Хабихт, не шевелясь, сидит на своем стуле и шепчет:
— Да, но… мне-то что теперь делать?
— Вы должны схватить убийцу, — говорит матрос, — и тогда, по мне, можете стать хоть министром внутренних дел…
Разговор этот имел место около полудня, незадолго до обследования тела убитого, а ровно в полдень, когда зазвонил колокол и деревня лежала в снегу, как дымящаяся компостная куча, в доме Зуппанов кто-то нерешительно постучал к фрейлейн Якоби, которая только что вернулась из школы и не успела даже снять платка с головы.
— В чем дело, фрау Зуппан?
Дверь медленно отворилась. Но вместо старухи Зуппан вошел Карл Малетта.

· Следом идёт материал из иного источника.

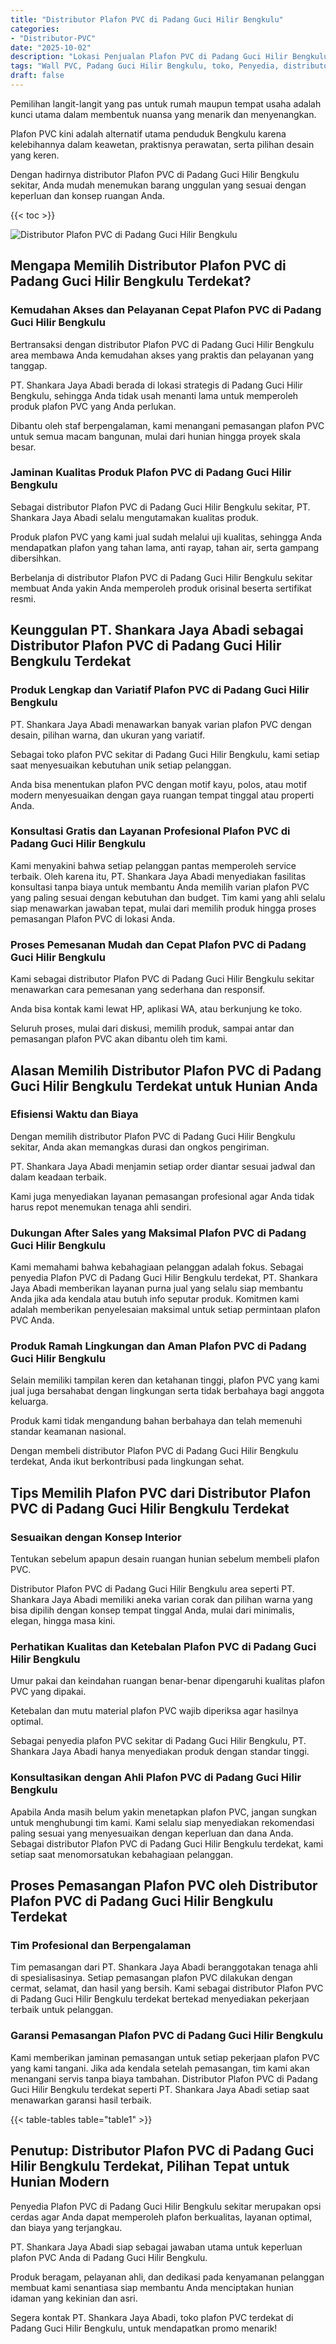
 ```yaml
---
title: "Distributor Plafon PVC di Padang Guci Hilir Bengkulu"
categories: 
- "Distributor-PVC"
date: "2025-10-02"
description: "Lokasi Penjualan Plafon PVC di Padang Guci Hilir Bengkulu bagi rumah, office, dan toko. Produk unggulan, variasi motif, warna menarik, beserta jasa penempatan ditangani oleh tim profesional dan garansi resmi!|Layanan penyediaan Plafon PVC di Padang Guci Hilir Bengkulu untuk keperluan tempat tinggal, office, maupun gerai, beserta produk unggulan dan pemasangan oleh tim berpengalaman dan kepastian resmi.|Pilihan Plafon PVC di Padang Guci Hilir Bengkulu yang terbukti bagi hunian, office, dan gerai, bersama panel berkualitas dan instalasi oleh tenaga ahli berpengalaman dan kepastian resmi.|Penyediaan Plafon PVC di Padang Guci Hilir Bengkulu bagi tempat tinggal, kantor, serta toko, beserta material unggulan dan penempatan ditangani oleh teknisi profesional, dilengkapi beserta garansi resmi.}"
tags: "Wall PVC, Padang Guci Hilir Bengkulu, toko, Penyedia, distributor"
draft: false
---
```


Pemilihan langit-langit yang pas untuk rumah maupun tempat usaha adalah kunci utama dalam membentuk nuansa yang menarik dan menyenangkan.

Plafon PVC kini adalah alternatif utama penduduk Bengkulu karena kelebihannya dalam keawetan, praktisnya perawatan, serta pilihan desain yang keren.

Dengan hadirnya distributor Plafon PVC di Padang Guci Hilir Bengkulu sekitar, Anda mudah menemukan barang unggulan yang sesuai dengan keperluan dan konsep ruangan Anda.

{{< toc >}}

![Distributor Plafon PVC di Padang Guci Hilir Bengkulu](/images/Distributor-PVC/Distributor-Plafon-PVC-di-Padang-Guci-Hilir-Bengkulu.png)


## Mengapa Memilih Distributor Plafon PVC di Padang Guci Hilir Bengkulu Terdekat?

### Kemudahan Akses dan Pelayanan Cepat Plafon PVC di Padang Guci Hilir Bengkulu

Bertransaksi dengan distributor Plafon PVC di Padang Guci Hilir Bengkulu area membawa Anda kemudahan akses yang praktis dan pelayanan yang tanggap.

PT. Shankara Jaya Abadi berada di lokasi strategis di Padang Guci Hilir Bengkulu, sehingga Anda tidak usah menanti lama untuk memperoleh produk plafon PVC yang Anda perlukan.

Dibantu oleh staf berpengalaman, kami menangani pemasangan plafon PVC untuk semua macam bangunan, mulai dari hunian hingga proyek skala besar.

### Jaminan Kualitas Produk Plafon PVC di Padang Guci Hilir Bengkulu

Sebagai distributor Plafon PVC di Padang Guci Hilir Bengkulu sekitar, PT. Shankara Jaya Abadi selalu mengutamakan kualitas produk.

Produk plafon PVC yang kami jual sudah melalui uji kualitas, sehingga Anda mendapatkan plafon yang tahan lama, anti rayap, tahan air, serta gampang dibersihkan.

Berbelanja di distributor Plafon PVC di Padang Guci Hilir Bengkulu sekitar membuat Anda yakin Anda memperoleh produk orisinal beserta sertifikat resmi.

## Keunggulan PT. Shankara Jaya Abadi sebagai Distributor Plafon PVC di Padang Guci Hilir Bengkulu Terdekat

### Produk Lengkap dan Variatif Plafon PVC di Padang Guci Hilir Bengkulu

PT. Shankara Jaya Abadi menawarkan banyak varian plafon PVC dengan desain, pilihan warna, dan ukuran yang variatif.

Sebagai toko plafon PVC sekitar di Padang Guci Hilir Bengkulu, kami setiap saat menyesuaikan kebutuhan unik setiap pelanggan.

Anda bisa menentukan plafon PVC dengan motif kayu, polos, atau motif modern menyesuaikan dengan gaya ruangan tempat tinggal atau properti Anda.

### Konsultasi Gratis dan Layanan Profesional Plafon PVC di Padang Guci Hilir Bengkulu

Kami menyakini bahwa setiap pelanggan pantas memperoleh service terbaik. Oleh karena itu, PT. Shankara Jaya Abadi menyediakan fasilitas konsultasi tanpa biaya untuk membantu Anda memilih varian plafon PVC yang paling sesuai dengan kebutuhan dan budget. Tim kami yang ahli selalu siap menawarkan jawaban tepat, mulai dari memilih produk hingga proses pemasangan Plafon PVC di lokasi Anda.

### Proses Pemesanan Mudah dan Cepat Plafon PVC di Padang Guci Hilir Bengkulu

Kami sebagai distributor Plafon PVC di Padang Guci Hilir Bengkulu sekitar menawarkan cara pemesanan yang sederhana dan responsif.

Anda bisa kontak kami lewat HP, aplikasi WA, atau berkunjung ke toko.

Seluruh proses, mulai dari diskusi, memilih produk, sampai antar dan pemasangan plafon PVC akan dibantu oleh tim kami.

## Alasan Memilih Distributor Plafon PVC di Padang Guci Hilir Bengkulu Terdekat untuk Hunian Anda

### Efisiensi Waktu dan Biaya

Dengan memilih distributor Plafon PVC di Padang Guci Hilir Bengkulu sekitar, Anda akan memangkas durasi dan ongkos pengiriman.

PT. Shankara Jaya Abadi menjamin setiap order diantar sesuai jadwal dan dalam keadaan terbaik.

Kami juga menyediakan layanan pemasangan profesional agar Anda tidak harus repot menemukan tenaga ahli sendiri.

### Dukungan After Sales yang Maksimal Plafon PVC di Padang Guci Hilir Bengkulu

Kami memahami bahwa kebahagiaan pelanggan adalah fokus. Sebagai penyedia Plafon PVC di Padang Guci Hilir Bengkulu terdekat, PT. Shankara Jaya Abadi memberikan layanan purna jual yang selalu siap membantu Anda jika ada kendala atau butuh info seputar produk. Komitmen kami adalah memberikan penyelesaian maksimal untuk setiap permintaan plafon PVC Anda.

### Produk Ramah Lingkungan dan Aman Plafon PVC di Padang Guci Hilir Bengkulu

Selain memiliki tampilan keren dan ketahanan tinggi, plafon PVC yang kami jual juga bersahabat dengan lingkungan serta tidak berbahaya bagi anggota keluarga.

Produk kami tidak mengandung bahan berbahaya dan telah memenuhi standar keamanan nasional.

Dengan membeli distributor Plafon PVC di Padang Guci Hilir Bengkulu terdekat, Anda ikut berkontribusi pada lingkungan sehat.

## Tips Memilih Plafon PVC dari Distributor Plafon PVC di Padang Guci Hilir Bengkulu Terdekat

### Sesuaikan dengan Konsep Interior

Tentukan sebelum apapun desain ruangan hunian sebelum membeli plafon PVC.

Distributor Plafon PVC di Padang Guci Hilir Bengkulu area seperti PT. Shankara Jaya Abadi memiliki aneka varian corak dan pilihan warna yang bisa dipilih dengan konsep tempat tinggal Anda, mulai dari minimalis, elegan, hingga masa kini.

### Perhatikan Kualitas dan Ketebalan Plafon PVC di Padang Guci Hilir Bengkulu

Umur pakai dan keindahan ruangan benar-benar dipengaruhi kualitas plafon PVC yang dipakai.

Ketebalan dan mutu material plafon PVC wajib diperiksa agar hasilnya optimal.

Sebagai penyedia plafon PVC sekitar di Padang Guci Hilir Bengkulu, PT. Shankara Jaya Abadi hanya menyediakan produk dengan standar tinggi.

### Konsultasikan dengan Ahli Plafon PVC di Padang Guci Hilir Bengkulu

Apabila Anda masih belum yakin menetapkan plafon PVC, jangan sungkan untuk menghubungi tim kami. Kami selalu siap menyediakan rekomendasi paling sesuai yang menyesuaikan dengan keperluan dan dana Anda. Sebagai distributor Plafon PVC di Padang Guci Hilir Bengkulu terdekat, kami setiap saat menomorsatukan kebahagiaan pelanggan.

## Proses Pemasangan Plafon PVC oleh Distributor Plafon PVC di Padang Guci Hilir Bengkulu Terdekat

### Tim Profesional dan Berpengalaman

Tim pemasangan dari PT. Shankara Jaya Abadi beranggotakan tenaga ahli di spesialisasinya. Setiap pemasangan plafon PVC dilakukan dengan cermat, selamat, dan hasil yang bersih. Kami sebagai distributor Plafon PVC di Padang Guci Hilir Bengkulu terdekat bertekad menyediakan pekerjaan terbaik untuk pelanggan.

### Garansi Pemasangan Plafon PVC di Padang Guci Hilir Bengkulu

Kami memberikan jaminan pemasangan untuk setiap pekerjaan plafon PVC yang kami tangani. Jika ada kendala setelah pemasangan, tim kami akan menangani servis tanpa biaya tambahan. Distributor Plafon PVC di Padang Guci Hilir Bengkulu terdekat seperti PT. Shankara Jaya Abadi setiap saat menawarkan garansi hasil terbaik.

{{< table-tables table="table1" >}}

## Penutup: Distributor Plafon PVC di Padang Guci Hilir Bengkulu Terdekat, Pilihan Tepat untuk Hunian Modern

Penyedia Plafon PVC di Padang Guci Hilir Bengkulu sekitar merupakan opsi cerdas agar Anda dapat memperoleh plafon berkualitas, layanan optimal, dan biaya yang terjangkau.

PT. Shankara Jaya Abadi siap sebagai jawaban utama untuk keperluan plafon PVC Anda di Padang Guci Hilir Bengkulu.

Produk beragam, pelayanan ahli, dan dedikasi pada kenyamanan pelanggan membuat kami senantiasa siap membantu Anda menciptakan hunian idaman yang kekinian dan asri.

Segera kontak PT. Shankara Jaya Abadi, toko plafon PVC terdekat di Padang Guci Hilir Bengkulu, untuk mendapatkan promo menarik!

На заношенную пижаму у него было наброшено пальто. Волосы растрепанные, лицо небритое. Он устремил на валькирию смущенный взгляд и сказал:
— Простите, ради бога, но я хотел попросить вас кое-что купить для меня. Я болен и не могу выйти из дому. С позавчерашнего вечера у меня маковой росинки во рту не было.
Она смотрела на него с отвращением. Хотелось бы ей знать, почему он явился именно к ней? Пошел бы лучше к Зуппанше. Она бы сейчас ему что-нибудь и состряпала.
А он:
— Она уже стряпала мне. Это было ужасно: кусок в горло не лез. Я все нарезал, подсушил и высыпал птицам на подоконник.
Фрейлейн Якоби взглянула на него и расхохоталась.
— Ладно, мерзкий вы тип! — сказала она. — Схожу уж, если старуха Зуппан вам не угодила. Давайте деньги!
Покуда она ходила за покупками, он в раздражении сидел на своей кровати и ждал. Ничего особенного с ним не было, он просто боялся выйти из дому и налететь на Укрутника. Но Укрутник — это еще куда ни шло. При некоторой осторожности его мести можно было избегнуть. Самое плохое, что он, Малетта, никак не мог стряхнуть с себя мясникову дочку. Зажав его толстыми ляжками, она скакала на нем — черт в женском обличье, скакала без седла и без стремян, гнала по кругу его мономании, с той милой манерой борцов (вольная борьба), которую еще могла кое-как выдержать лошадиная натура скототорговца, но уж никак не жалкий комок нервов — Малетта. Зловещие картины запечатлелись в нем; сам он был пленкой, на которой они выступили с необыкновенной ясностью, но были уже не снимками, а действительностью: Герта собственной персоной, со всеми своими мускулами и запахом, сейчас, в его горячечном воображении, была еще реальнее, чем тогда; ведь он однажды уже ощутил под собой ее тело и вслед за тем отведал ее кулаков. Он боролся с нею, боролся «вольным стилем», но она всякий раз клала его на обе лопатки, и всякий раз он оказывался на борцовском ковре, а Герта сидела на нем. Теперь он расплачивался за злобную выходку, которую себе позволил, и цена, пожалуй, соответствовала его злобе, но отнюдь не радостям, отсюда проистекшим. Он достал носовой платок и высморкался. Запах козленка все еще забивал ему ноздри. Да, а потом вот что еще случилось — встреча в воскресный день: матрос.